I'm learning 80386 from PC Assembly by paul caurter
mul source
- If the operand is byte sized, it is multiplied by the byte in the AL register and the result is stored in the 16 bits of AX.
fine.
- If the source is 16-bit, it is multiplied by the word in AX and the 32-bit result is stored in DX:AX.
Q1: Why DX:AX ? Why can't it store in EAX / EDX?
imul
is really confusing
imul dest, source1
imul dest, source1, source2
I've problem in understanding the table.
Q2: in the 2nd entry of the table. Again, why DX:AX. Why not EAX or EDX?
Now consider following code snippet:
imul eax ; edx:eax = eax * eax
mov ebx, eax ; save answer in ebx
mov eax, square_msg ; square_msg db "Square of input is ", 0
call print_string ; prints the string eax
mov eax, ebx
call print_int ; prints the int stored in eax
call print_nl ; prints new line
Q3: Its previsously said that The notation EDX:EAX means to think of the EDX and EAX registers as one 64 bit register with the upper
32 bits in EDX and the lower bits in EAX.
So the answer is also stored in edx, right? in the above code we didn't consider any EDX we are just referring to EAX
How is this still working?
Q4: I've problem with rest of all entries in the table. worst case multiplication result of two n bit numbers(n = 8/16/32 bits) is 2n bits. How come its storing the result of two 16/32 bit multiplication result in register of same size itself?

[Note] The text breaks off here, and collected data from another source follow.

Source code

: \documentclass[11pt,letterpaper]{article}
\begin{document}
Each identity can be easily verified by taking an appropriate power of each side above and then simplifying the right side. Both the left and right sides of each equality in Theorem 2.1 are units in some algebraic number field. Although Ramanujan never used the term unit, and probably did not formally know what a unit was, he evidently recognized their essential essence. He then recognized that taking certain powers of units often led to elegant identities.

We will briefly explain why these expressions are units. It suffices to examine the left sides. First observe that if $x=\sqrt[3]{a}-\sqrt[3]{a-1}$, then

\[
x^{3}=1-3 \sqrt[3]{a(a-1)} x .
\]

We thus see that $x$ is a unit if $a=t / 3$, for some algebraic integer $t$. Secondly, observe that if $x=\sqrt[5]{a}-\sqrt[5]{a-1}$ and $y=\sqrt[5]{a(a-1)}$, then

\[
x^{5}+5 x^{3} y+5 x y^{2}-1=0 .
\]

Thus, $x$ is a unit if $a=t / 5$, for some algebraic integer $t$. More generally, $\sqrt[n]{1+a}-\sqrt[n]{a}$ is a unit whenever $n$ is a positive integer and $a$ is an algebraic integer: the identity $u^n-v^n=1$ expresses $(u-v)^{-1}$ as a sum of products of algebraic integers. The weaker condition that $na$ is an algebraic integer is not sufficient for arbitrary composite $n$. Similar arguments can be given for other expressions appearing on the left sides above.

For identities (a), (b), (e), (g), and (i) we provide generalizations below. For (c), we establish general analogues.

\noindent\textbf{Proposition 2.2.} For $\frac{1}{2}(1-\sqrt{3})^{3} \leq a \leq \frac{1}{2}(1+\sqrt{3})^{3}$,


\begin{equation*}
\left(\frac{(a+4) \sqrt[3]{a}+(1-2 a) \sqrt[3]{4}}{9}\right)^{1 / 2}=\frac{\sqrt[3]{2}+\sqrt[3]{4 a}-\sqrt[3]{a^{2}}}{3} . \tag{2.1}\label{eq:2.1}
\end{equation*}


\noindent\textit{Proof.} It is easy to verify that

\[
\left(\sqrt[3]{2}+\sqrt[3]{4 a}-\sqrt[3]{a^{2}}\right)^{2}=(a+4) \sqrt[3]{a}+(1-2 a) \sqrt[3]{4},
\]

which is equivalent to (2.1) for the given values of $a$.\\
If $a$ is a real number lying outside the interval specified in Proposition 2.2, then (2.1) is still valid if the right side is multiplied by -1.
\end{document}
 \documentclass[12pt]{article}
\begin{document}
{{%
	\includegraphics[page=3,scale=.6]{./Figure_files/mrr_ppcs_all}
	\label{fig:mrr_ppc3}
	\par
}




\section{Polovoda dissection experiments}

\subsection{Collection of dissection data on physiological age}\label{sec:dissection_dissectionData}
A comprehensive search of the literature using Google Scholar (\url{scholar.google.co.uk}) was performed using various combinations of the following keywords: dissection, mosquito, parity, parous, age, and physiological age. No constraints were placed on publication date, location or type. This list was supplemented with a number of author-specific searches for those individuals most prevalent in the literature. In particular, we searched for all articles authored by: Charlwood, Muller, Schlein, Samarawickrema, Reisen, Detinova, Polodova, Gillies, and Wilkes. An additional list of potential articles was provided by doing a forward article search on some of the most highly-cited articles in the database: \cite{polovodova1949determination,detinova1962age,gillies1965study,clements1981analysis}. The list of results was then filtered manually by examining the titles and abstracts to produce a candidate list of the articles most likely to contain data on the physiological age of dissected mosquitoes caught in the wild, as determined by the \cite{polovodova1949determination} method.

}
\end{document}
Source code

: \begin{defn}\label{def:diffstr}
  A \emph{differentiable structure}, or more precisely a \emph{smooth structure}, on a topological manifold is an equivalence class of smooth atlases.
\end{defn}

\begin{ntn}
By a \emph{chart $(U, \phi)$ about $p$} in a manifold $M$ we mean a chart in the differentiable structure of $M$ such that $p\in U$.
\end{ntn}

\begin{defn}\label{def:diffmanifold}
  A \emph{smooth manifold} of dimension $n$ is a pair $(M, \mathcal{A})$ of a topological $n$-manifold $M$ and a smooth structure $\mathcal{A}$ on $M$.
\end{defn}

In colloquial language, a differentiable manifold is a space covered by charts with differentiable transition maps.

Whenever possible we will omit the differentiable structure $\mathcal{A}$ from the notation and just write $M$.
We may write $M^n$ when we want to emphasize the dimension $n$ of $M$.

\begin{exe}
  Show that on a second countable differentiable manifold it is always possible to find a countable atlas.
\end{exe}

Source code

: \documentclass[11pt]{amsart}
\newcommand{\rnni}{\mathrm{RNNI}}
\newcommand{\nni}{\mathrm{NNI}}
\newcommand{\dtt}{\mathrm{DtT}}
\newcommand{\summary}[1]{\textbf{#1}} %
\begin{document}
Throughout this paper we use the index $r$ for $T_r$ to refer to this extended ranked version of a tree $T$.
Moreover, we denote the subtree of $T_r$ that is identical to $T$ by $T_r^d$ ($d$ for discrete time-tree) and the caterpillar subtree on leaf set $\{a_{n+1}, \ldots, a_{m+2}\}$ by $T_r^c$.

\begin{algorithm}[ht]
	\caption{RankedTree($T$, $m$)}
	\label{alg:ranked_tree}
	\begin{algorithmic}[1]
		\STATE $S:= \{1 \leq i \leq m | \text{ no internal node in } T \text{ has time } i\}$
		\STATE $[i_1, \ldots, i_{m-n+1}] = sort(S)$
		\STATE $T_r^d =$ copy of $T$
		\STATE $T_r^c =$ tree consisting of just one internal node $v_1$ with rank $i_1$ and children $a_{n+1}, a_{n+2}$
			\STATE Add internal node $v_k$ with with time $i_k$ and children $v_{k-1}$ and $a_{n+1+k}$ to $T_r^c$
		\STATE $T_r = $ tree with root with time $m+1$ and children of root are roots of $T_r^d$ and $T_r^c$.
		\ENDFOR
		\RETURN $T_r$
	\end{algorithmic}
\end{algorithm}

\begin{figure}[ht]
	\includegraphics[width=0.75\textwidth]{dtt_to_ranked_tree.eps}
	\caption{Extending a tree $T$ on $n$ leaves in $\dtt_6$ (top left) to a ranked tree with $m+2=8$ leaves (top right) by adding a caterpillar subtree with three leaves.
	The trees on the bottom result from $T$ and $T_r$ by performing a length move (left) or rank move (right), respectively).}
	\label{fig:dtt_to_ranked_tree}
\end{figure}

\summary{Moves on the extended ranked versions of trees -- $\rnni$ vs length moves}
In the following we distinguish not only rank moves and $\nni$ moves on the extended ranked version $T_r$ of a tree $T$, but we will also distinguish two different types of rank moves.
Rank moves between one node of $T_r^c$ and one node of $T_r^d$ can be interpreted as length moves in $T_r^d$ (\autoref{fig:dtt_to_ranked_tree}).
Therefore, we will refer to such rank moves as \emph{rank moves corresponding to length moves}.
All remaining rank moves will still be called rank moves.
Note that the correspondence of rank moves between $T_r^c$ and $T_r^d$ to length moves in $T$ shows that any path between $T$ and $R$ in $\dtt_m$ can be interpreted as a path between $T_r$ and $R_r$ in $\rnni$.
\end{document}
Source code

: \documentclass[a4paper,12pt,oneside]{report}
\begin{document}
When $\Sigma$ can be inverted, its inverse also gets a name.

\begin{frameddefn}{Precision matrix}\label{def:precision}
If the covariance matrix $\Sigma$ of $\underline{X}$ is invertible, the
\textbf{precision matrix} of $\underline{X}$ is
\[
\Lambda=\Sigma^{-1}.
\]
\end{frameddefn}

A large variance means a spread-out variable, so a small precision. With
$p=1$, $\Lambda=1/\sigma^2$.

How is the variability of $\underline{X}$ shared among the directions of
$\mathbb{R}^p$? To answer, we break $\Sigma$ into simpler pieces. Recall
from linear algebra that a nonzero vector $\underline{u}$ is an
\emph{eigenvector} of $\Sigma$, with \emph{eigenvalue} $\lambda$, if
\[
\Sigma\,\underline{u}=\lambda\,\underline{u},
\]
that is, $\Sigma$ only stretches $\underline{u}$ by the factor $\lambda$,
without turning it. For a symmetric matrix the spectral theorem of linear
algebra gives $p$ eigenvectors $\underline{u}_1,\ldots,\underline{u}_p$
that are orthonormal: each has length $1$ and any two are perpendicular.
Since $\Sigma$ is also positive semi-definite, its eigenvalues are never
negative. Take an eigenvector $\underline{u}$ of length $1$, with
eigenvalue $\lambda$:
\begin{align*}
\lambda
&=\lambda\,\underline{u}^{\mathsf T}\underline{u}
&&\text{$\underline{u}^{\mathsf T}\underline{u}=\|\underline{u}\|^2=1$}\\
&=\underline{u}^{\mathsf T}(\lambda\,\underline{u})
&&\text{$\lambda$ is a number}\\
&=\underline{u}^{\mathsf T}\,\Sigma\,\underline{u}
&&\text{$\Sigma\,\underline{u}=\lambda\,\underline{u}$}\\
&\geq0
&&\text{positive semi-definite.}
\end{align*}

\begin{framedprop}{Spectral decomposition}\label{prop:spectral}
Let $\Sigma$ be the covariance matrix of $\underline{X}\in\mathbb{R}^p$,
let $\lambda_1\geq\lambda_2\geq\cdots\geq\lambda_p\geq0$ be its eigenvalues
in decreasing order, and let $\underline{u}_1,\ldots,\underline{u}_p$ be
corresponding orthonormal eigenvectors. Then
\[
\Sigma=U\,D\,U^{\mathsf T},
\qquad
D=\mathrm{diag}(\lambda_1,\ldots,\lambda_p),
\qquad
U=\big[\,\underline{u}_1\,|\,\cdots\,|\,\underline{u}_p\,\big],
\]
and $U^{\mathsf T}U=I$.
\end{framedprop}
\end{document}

Q1/Q2: The x86 instruction set maintains its 16-bit history. When doing a 16-bit multiply, the answer is stored in DX:AX. That's just the way it is, because that's how it was in 16-bit land.
Q3: The code you showed has a bug if you try to compute the square of a number larger than 2^16, because the code ignores the high 32 bits of the result stored in edx
.
Q4: I think you may be misreading the table. 8-bit multiplications are stored in a 16-bit result; 16-bit multiplications are stored in a 32-bit result; 32-bit multiplications are stored in a 64-bit result. Which line are you referring to specifically?